Crescimento do empreendedorismo entre idosos impulsiona economia prateada no Brasil

O Brasil conta com 4,5 milhões de empreendedores com mais de 60 anos, inseridos na chamada Economia Prateada. Segundo o Sebrae Nacional, esse número cresceu 58,6% na última década. A entidade tem desenvolvido programas específicos para apoiar o empreendedorismo sênior, auxiliando aqueles que desejam investir em negócios próprios.

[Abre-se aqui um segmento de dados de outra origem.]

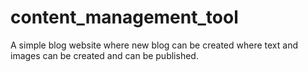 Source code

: # content_management_tool
A simple blog website where new blog can be created where text and images can be created and can be published.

Em 2025, o programa atendeu 869 mil pessoas e a meta para 2026 é alcançar 1 milhão. Gilvany Isaac, gestora nacional do programa Empreendedorismo Sênior 60+, descreve esse crescimento como uma ‘onda forte’, impulsionada pelo desejo dos idosos de se manterem ativos.

Gilvany observa que muitos dos participantes têm uma inclinação para trabalhar com saberes tradicionais e vocações locais, como artesanato e ervas medicinais. No Sul, por exemplo, destaca-se a produção de artesanato a partir de redes de pesca por mulheres de comunidades pesqueiras.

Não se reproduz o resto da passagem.